━━ Extracted data
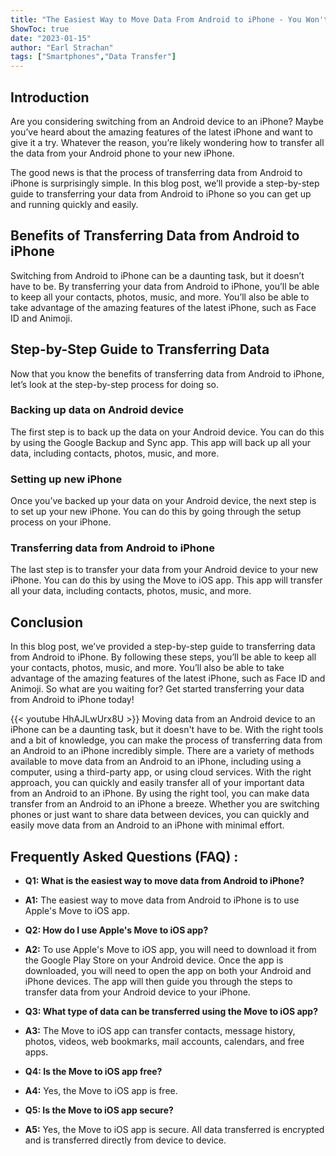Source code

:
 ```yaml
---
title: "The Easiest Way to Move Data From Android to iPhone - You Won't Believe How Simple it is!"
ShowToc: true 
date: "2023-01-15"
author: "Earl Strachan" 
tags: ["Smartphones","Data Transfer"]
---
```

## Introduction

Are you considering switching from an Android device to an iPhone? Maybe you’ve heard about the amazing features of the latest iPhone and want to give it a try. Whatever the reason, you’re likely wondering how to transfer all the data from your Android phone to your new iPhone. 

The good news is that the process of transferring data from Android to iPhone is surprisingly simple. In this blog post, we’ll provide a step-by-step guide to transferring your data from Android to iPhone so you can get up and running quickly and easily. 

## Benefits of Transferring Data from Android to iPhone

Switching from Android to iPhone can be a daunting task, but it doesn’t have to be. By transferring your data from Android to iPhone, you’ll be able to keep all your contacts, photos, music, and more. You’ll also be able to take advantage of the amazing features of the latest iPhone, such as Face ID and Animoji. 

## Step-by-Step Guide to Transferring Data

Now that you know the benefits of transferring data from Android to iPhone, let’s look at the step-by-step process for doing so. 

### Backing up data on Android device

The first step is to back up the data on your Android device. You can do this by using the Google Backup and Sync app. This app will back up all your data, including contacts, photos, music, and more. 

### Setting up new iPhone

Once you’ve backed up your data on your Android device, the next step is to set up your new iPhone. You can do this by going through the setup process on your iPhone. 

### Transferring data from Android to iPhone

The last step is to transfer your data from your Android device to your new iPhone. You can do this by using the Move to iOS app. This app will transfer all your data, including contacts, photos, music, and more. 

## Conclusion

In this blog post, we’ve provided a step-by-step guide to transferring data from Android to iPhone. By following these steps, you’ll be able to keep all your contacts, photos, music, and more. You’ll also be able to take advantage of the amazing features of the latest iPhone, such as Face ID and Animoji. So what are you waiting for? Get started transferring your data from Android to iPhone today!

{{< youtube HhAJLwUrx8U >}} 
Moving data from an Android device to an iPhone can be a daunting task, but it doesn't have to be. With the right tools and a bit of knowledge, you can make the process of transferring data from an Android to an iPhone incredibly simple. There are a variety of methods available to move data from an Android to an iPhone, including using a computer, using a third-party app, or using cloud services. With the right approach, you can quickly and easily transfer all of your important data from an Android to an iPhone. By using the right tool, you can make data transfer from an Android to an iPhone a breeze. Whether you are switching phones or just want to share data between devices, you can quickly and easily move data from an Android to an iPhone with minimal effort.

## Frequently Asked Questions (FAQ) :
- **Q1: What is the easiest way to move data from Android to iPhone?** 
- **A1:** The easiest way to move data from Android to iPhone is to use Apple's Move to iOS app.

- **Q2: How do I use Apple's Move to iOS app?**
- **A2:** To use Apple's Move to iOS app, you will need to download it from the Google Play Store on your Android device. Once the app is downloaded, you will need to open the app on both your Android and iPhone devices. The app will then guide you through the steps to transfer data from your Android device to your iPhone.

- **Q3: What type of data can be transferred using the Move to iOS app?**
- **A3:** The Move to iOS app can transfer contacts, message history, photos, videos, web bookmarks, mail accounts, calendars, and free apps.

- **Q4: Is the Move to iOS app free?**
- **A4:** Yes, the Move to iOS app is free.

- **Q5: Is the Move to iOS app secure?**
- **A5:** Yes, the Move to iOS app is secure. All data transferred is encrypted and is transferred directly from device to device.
━━━━
▶ _Your assignment_: Leave out the pictures and repeat the lines from the start of the material through the line with "### Transferring data from Android to iPhone", inclusive.

▶ _Your response_:
Source code

:
 ```yaml
---
title: "The Easiest Way to Move Data From Android to iPhone - You Won't Believe How Simple it is!"
ShowToc: true 
date: "2023-01-15"
author: "Earl Strachan" 
tags: ["Smartphones","Data Transfer"]
---
```

## Introduction

Are you considering switching from an Android device to an iPhone? Maybe you’ve heard about the amazing features of the latest iPhone and want to give it a try. Whatever the reason, you’re likely wondering how to transfer all the data from your Android phone to your new iPhone. 

The good news is that the process of transferring data from Android to iPhone is surprisingly simple. In this blog post, we’ll provide a step-by-step guide to transferring your data from Android to iPhone so you can get up and running quickly and easily. 

## Benefits of Transferring Data from Android to iPhone

Switching from Android to iPhone can be a daunting task, but it doesn’t have to be. By transferring your data from Android to iPhone, you’ll be able to keep all your contacts, photos, music, and more. You’ll also be able to take advantage of the amazing features of the latest iPhone, such as Face ID and Animoji. 

## Step-by-Step Guide to Transferring Data

Now that you know the benefits of transferring data from Android to iPhone, let’s look at the step-by-step process for doing so. 

### Backing up data on Android device

The first step is to back up the data on your Android device. You can do this by using the Google Backup and Sync app. This app will back up all your data, including contacts, photos, music, and more. 

### Setting up new iPhone

Once you’ve backed up your data on your Android device, the next step is to set up your new iPhone. You can do this by going through the setup process on your iPhone. 

### Transferring data from Android to iPhone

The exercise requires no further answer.